DINEWS.ID – Badan Pengelola Investasi PT Daya Anagata Nusantara (BPI Danantara) mengalokasikan dana Rp 130 triliun pada 2025 untuk mendukung program perumahan bersubsidi. Dana tersebut akan disalurkan melalui bank himbara guna memperluas akses masyarakat terhadap Kredit Usaha Rakyat (KUR) perumahan.
Kepala BPI Danantara Rosan Roeslani menyatakan, alokasi tersebut merupakan komitmen untuk memperkuat program penyediaan perumahan layak huni yang menjadi prioritas nasional.
“Kita alokasikan Rp 130 triliun pada tahun ini. Kalau penerapannya baik dan lancar, tahun depan kita bisa melihat peluang untuk memperbesar alokasi KUR perumahan yang dilakukan bersama kementerian terkait,” kata Rosan di Jakarta, Selasa (16/9/2025).
Rosan menjelaskan, dukungan Danantara melalui program subsidi bunga KUR perumahan bertujuan mengurangi backlog perumahan yang saat ini mencapai sekitar 15 juta unit.
Program ini memberikan subsidi bunga sekitar 5,5% hingga 6% agar masyarakat berpenghasilan rendah dapat memiliki rumah dengan cicilan terjangkau.

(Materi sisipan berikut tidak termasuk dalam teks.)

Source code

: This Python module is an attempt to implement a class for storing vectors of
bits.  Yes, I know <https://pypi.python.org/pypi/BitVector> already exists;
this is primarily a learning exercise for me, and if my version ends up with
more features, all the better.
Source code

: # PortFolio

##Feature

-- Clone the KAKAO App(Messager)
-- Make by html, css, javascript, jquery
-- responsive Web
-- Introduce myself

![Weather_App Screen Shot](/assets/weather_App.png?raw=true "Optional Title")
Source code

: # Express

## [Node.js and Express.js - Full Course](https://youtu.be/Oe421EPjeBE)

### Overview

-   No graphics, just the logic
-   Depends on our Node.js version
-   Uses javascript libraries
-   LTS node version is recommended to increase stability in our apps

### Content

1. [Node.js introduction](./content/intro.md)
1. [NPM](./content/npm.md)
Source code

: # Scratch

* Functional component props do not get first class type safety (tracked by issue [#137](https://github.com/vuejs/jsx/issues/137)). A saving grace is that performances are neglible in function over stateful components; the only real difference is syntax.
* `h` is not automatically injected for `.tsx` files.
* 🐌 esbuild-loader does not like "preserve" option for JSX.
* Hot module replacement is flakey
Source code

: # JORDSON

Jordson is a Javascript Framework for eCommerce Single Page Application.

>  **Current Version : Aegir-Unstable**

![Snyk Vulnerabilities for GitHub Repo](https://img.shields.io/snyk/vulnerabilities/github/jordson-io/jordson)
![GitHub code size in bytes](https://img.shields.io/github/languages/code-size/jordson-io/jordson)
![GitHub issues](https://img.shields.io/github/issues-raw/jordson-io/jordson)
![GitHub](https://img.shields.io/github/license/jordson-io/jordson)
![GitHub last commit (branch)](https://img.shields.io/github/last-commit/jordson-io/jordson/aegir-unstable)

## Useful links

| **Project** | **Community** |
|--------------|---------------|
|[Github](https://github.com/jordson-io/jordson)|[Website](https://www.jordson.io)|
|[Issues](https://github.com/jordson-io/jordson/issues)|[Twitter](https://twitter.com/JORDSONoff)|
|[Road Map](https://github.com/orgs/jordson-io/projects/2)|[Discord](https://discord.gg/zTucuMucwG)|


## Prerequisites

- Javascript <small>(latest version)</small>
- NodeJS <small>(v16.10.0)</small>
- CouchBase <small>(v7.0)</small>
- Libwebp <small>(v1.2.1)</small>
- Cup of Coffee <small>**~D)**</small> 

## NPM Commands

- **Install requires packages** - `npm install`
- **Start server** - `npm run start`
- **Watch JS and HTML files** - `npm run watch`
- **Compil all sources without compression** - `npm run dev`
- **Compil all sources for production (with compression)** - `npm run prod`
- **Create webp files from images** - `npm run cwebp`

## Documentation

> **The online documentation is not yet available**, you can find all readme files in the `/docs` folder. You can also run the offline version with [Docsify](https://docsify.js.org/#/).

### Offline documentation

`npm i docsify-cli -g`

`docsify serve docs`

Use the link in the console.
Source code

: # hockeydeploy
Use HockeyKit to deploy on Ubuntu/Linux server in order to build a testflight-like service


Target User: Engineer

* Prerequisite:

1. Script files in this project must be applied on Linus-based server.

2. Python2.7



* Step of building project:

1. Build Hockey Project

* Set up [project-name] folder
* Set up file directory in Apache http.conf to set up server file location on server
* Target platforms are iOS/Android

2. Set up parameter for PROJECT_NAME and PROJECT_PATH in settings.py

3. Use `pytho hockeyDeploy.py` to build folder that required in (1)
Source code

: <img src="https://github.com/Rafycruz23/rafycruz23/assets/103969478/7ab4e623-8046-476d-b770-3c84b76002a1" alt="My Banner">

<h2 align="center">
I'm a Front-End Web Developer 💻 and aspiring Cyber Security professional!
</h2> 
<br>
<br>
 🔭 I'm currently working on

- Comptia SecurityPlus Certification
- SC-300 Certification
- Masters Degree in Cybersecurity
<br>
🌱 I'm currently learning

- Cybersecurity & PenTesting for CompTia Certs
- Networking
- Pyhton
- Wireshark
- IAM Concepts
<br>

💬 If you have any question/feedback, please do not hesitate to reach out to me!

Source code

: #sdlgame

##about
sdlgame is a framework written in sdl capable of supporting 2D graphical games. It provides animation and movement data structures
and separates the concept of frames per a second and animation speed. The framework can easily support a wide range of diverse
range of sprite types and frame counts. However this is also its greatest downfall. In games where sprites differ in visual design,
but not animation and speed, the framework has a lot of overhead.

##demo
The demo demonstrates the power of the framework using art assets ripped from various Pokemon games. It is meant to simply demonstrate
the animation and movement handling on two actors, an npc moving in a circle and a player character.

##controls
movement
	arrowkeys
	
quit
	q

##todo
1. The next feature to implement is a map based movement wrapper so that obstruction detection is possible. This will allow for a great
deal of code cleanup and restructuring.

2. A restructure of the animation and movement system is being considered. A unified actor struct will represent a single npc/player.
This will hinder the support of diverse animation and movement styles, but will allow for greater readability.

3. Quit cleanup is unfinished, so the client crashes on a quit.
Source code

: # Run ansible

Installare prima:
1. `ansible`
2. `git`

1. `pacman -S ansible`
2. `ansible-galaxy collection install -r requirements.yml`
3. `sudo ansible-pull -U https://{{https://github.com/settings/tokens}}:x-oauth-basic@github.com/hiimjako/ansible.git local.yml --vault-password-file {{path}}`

“Sejak dahulu, penyediaan rumah bersubsidi adalah tanggung jawab negara. Danantara hadir untuk memastikan program ini berjalan dengan dukungan pendanaan yang memadai,” ujarnya.
Rosan berharap realisasi alokasi tahun ini berjalan optimal sebagai dasar penguatan anggaran di tahun-tahun berikutnya. Ia menegaskan dukungan penuh terhadap kebijakan pemerintah, khususnya Kementerian Perumahan Rakyat, agar semakin banyak masyarakat dapat mengakses rumah layak huni dengan harga terjangkau.